[Stored data]

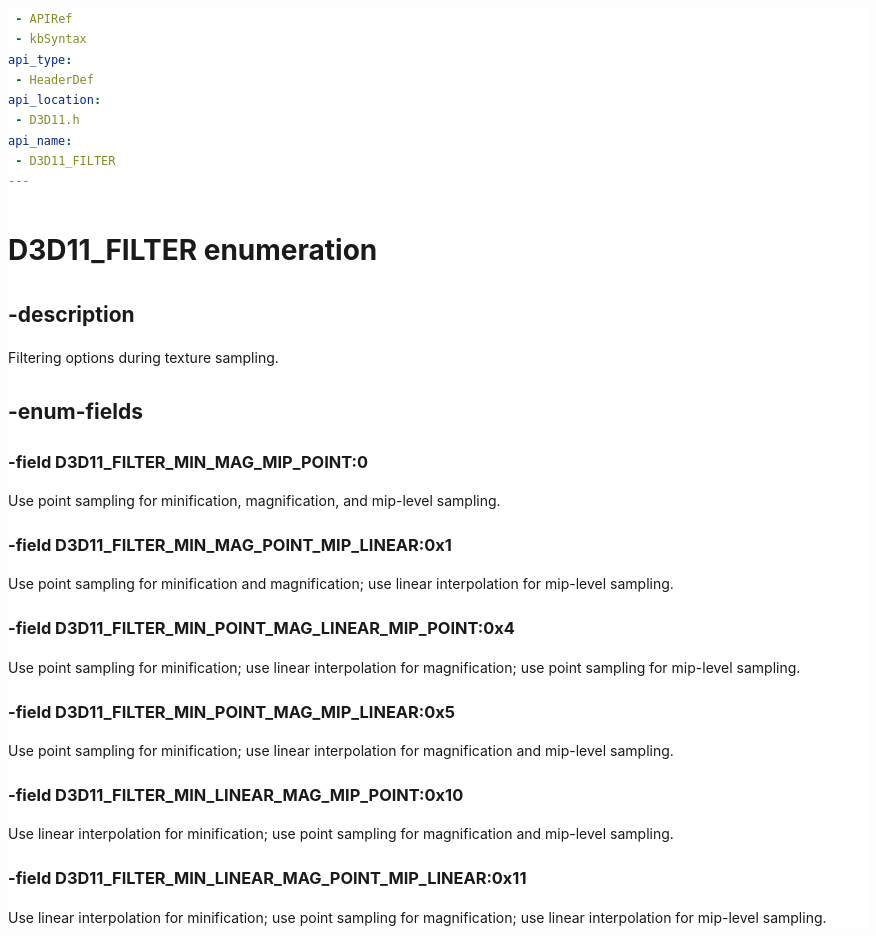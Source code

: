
 ```yaml
 - APIRef
 - kbSyntax
api_type:
 - HeaderDef
api_location:
 - D3D11.h
api_name:
 - D3D11_FILTER
---
```


# D3D11_FILTER enumeration


## -description

Filtering options during texture sampling.

## -enum-fields

### -field D3D11_FILTER_MIN_MAG_MIP_POINT:0

Use point sampling for minification, magnification, and mip-level sampling.

### -field D3D11_FILTER_MIN_MAG_POINT_MIP_LINEAR:0x1

Use point sampling for minification and magnification; use linear interpolation for mip-level sampling.

### -field D3D11_FILTER_MIN_POINT_MAG_LINEAR_MIP_POINT:0x4

Use point sampling for minification; use linear interpolation for magnification; use point sampling for mip-level sampling.

### -field D3D11_FILTER_MIN_POINT_MAG_MIP_LINEAR:0x5

Use point sampling for minification; use linear interpolation for magnification and mip-level sampling.

### -field D3D11_FILTER_MIN_LINEAR_MAG_MIP_POINT:0x10

Use linear interpolation for minification; use point sampling for magnification and mip-level sampling.

### -field D3D11_FILTER_MIN_LINEAR_MAG_POINT_MIP_LINEAR:0x11

Use linear interpolation for minification; use point sampling for magnification; use linear interpolation for mip-level sampling.
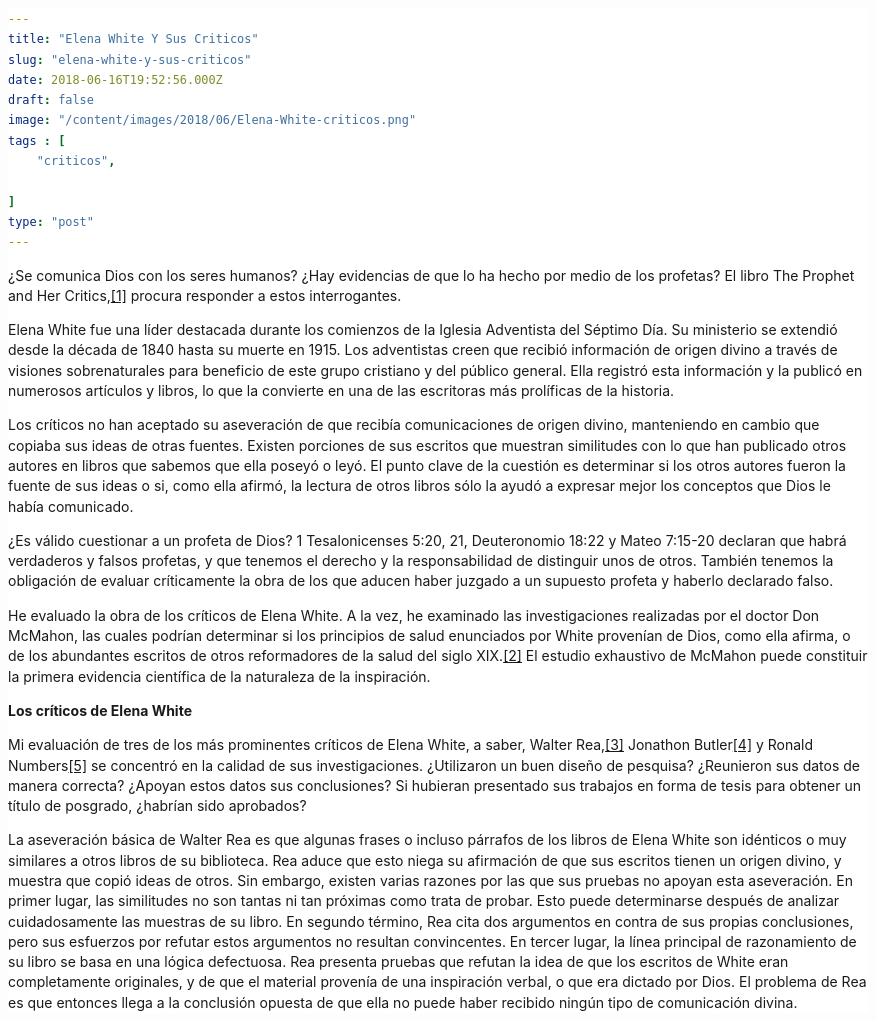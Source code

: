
 ```yaml
---
title: "Elena White Y Sus Criticos"
slug: "elena-white-y-sus-criticos"
date: 2018-06-16T19:52:56.000Z
draft: false
image: "/content/images/2018/06/Elena-White-criticos.png"
tags : [
    "criticos",

]
type: "post"
---
```


   ¿Se comunica Dios con los seres humanos? ¿Hay evidencias de que lo ha hecho por medio de los profetas? El libro The Prophet and Her Critics,[[1]](#fn1) procura responder a estos interrogantes.

 Elena White fue una líder destacada durante los comienzos de la Iglesia Adventista del Séptimo Día. Su ministerio se extendió desde la década de 1840 hasta su muerte en 1915. Los adventistas creen que recibió información de origen divino a través de visiones sobrenaturales para beneficio de este grupo cristiano y del público general. Ella registró esta información y la publicó en numerosos artículos y libros, lo que la convierte en una de las escritoras más prolíficas de la historia.

 Los críticos no han aceptado su aseveración de que recibía comunicaciones de origen divino, manteniendo en cambio que copiaba sus ideas de otras fuentes. Existen porciones de sus escritos que muestran similitudes con lo que han publicado otros autores en libros que sabemos que ella poseyó o leyó. El punto clave de la cuestión es determinar si los otros autores fueron la fuente de sus ideas o si, como ella afirmó, la lectura de otros libros sólo la ayudó a expresar mejor los conceptos que Dios le había comunicado.

 ¿Es válido cuestionar a un profeta de Dios? 1 Tesalonicenses 5:20, 21, Deuteronomio 18:22 y Mateo 7:15-20 declaran que habrá verdaderos y falsos profetas, y que tenemos el derecho y la responsabilidad de distinguir unos de otros. También tenemos la obligación de evaluar críticamente la obra de los que aducen haber juzgado a un supuesto profeta y haberlo declarado falso.

 He evaluado la obra de los críticos de Elena White. A la vez, he examinado las investigaciones realizadas por el doctor Don McMahon, las cuales podrían determinar si los principios de salud enunciados por White provenían de Dios, como ella afirma, o de los abundantes escritos de otros reformadores de la salud del siglo XIX.[[2]](#fn2) El estudio exhaustivo de McMahon puede constituir la primera evidencia científica de la naturaleza de la inspiración.

 **Los críticos de Elena White**

 Mi evaluación de tres de los más prominentes críticos de Elena White, a saber, Walter Rea,[[3]](#fn3) Jonathon Butler[[4]](#fn4) y Ronald Numbers[[5]](#fn5) se concentró en la calidad de sus investigaciones. ¿Utilizaron un buen diseño de pesquisa? ¿Reunieron sus datos de manera correcta? ¿Apoyan estos datos sus conclusiones? Si hubieran presentado sus trabajos en forma de tesis para obtener un título de posgrado, ¿habrían sido aprobados?

 La aseveración básica de Walter Rea es que algunas frases o incluso párrafos de los libros de Elena White son idénticos o muy similares a otros libros de su biblioteca. Rea aduce que esto niega su afirmación de que sus escritos tienen un origen divino, y muestra que copió ideas de otros. Sin embargo, existen varias razones por las que sus pruebas no apoyan esta aseveración. En primer lugar, las similitudes no son tantas ni tan próximas como trata de probar. Esto puede determinarse después de analizar cuidadosamente las muestras de su libro. En segundo término, Rea cita dos argumentos en contra de sus propias conclusiones, pero sus esfuerzos por refutar estos argumentos no resultan convincentes. En tercer lugar, la línea principal de razonamiento de su libro se basa en una lógica defectuosa. Rea presenta pruebas que refutan la idea de que los escritos de White eran completamente originales, y de que el material provenía de una inspiración verbal, o que era dictado por Dios. El problema de Rea es que entonces llega a la conclusión opuesta de que ella no puede haber recibido ningún tipo de comunicación divina.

**Required work**
Using the entries above, give again exactly the lines from the line holding "### -field D3D11_FILTER_MIN_MAG_POINT_MIP_LINEAR:0x1" through the line holding "### -field D3D11_FILTER_MIN_POINT_MAG_MIP_LINEAR:0x5". Include both end lines and nothing else.

**Expected answer**
### -field D3D11_FILTER_MIN_MAG_POINT_MIP_LINEAR:0x1

Use point sampling for minification and magnification; use linear interpolation for mip-level sampling.

### -field D3D11_FILTER_MIN_POINT_MAG_LINEAR_MIP_POINT:0x4

Use point sampling for minification; use linear interpolation for magnification; use point sampling for mip-level sampling.

### -field D3D11_FILTER_MIN_POINT_MAG_MIP_LINEAR:0x5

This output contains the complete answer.